> **Collection entries**:
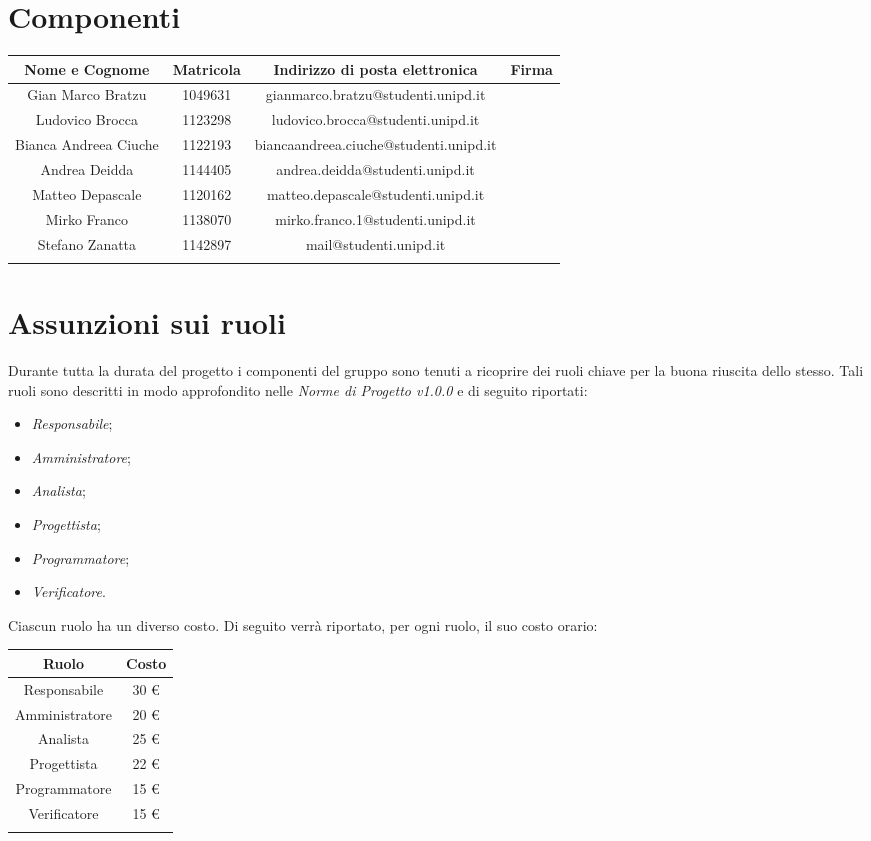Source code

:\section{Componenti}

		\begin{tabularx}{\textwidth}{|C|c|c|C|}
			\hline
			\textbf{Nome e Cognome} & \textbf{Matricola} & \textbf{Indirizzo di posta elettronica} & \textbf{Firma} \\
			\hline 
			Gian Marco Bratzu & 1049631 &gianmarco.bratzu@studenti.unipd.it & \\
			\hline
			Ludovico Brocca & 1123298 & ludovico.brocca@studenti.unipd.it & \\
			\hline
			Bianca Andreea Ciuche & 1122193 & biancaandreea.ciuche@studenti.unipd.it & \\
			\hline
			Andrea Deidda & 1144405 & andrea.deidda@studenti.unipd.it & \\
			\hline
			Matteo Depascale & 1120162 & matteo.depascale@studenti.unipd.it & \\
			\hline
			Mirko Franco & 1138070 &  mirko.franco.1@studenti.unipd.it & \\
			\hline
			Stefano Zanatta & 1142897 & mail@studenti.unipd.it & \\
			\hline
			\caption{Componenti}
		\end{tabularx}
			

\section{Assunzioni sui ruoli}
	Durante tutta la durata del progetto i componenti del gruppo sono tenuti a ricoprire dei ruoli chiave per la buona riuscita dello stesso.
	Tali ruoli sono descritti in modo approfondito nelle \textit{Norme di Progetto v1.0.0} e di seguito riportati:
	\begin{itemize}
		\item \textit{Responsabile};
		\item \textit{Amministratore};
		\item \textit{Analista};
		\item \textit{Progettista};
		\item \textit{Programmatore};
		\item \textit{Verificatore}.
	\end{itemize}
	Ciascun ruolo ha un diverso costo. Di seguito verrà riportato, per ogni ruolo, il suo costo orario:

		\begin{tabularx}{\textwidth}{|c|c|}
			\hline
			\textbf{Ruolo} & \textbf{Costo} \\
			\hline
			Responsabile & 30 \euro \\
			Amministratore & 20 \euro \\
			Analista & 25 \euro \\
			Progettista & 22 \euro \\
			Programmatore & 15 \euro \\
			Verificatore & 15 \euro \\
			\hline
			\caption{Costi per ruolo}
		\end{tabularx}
--
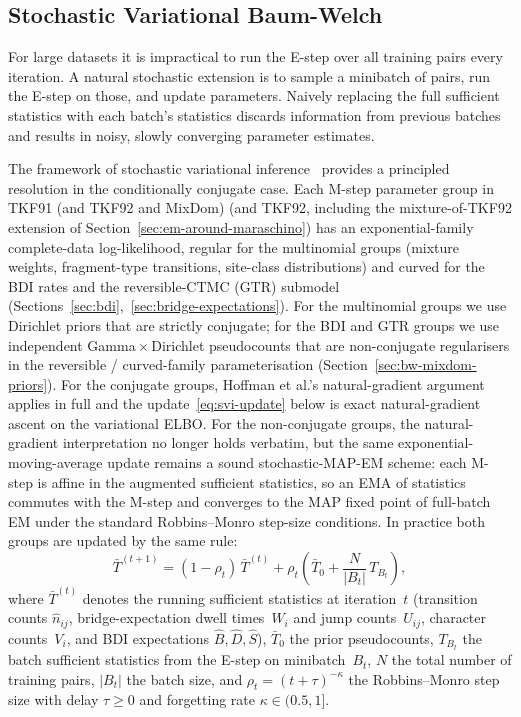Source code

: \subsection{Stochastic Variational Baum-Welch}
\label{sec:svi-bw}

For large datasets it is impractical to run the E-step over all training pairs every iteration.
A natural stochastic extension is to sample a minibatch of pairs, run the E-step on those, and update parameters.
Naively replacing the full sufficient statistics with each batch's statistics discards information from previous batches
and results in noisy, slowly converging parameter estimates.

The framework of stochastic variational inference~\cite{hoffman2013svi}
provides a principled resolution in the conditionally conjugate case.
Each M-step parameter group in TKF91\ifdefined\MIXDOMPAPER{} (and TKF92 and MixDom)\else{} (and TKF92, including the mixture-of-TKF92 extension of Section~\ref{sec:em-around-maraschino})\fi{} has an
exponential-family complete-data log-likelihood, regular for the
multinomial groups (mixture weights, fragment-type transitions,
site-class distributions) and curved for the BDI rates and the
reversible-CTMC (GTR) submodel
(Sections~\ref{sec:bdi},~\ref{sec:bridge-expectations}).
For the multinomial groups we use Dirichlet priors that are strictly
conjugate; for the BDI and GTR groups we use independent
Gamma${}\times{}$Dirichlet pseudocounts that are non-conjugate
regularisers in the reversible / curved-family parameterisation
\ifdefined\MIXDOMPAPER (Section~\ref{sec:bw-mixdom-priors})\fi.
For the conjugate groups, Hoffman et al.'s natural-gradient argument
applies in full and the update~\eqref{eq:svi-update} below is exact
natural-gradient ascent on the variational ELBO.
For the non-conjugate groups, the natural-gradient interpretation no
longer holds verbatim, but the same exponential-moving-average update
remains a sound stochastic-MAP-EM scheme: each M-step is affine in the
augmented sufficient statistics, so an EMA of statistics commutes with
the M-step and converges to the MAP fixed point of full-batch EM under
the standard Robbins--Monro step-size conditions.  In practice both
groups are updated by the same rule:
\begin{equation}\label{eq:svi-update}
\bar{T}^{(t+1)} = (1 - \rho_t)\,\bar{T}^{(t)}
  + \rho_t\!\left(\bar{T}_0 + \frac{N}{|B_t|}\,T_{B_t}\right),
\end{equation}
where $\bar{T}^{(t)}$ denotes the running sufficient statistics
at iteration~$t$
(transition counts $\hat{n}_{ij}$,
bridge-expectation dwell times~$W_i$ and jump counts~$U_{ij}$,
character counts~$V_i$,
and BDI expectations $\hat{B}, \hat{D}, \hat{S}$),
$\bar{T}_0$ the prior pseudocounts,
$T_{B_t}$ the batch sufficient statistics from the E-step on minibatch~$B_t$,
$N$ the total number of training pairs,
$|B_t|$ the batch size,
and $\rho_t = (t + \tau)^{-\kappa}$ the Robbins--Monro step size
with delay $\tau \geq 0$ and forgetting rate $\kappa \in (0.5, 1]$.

> **Your assignment**:
Will you return exactly the lines above from the one with "and BDI expectations" down to the one with "with delay $\tau", counting both as part of the range?

> **Exercise answer**:
and BDI expectations $\hat{B}, \hat{D}, \hat{S}$),
$\bar{T}_0$ the prior pseudocounts,
$T_{B_t}$ the batch sufficient statistics from the E-step on minibatch~$B_t$,
$N$ the total number of training pairs,
$|B_t|$ the batch size,
and $\rho_t = (t + \tau)^{-\kappa}$ the Robbins--Monro step size
with delay $\tau \geq 0$ and forgetting rate $\kappa \in (0.5, 1]$.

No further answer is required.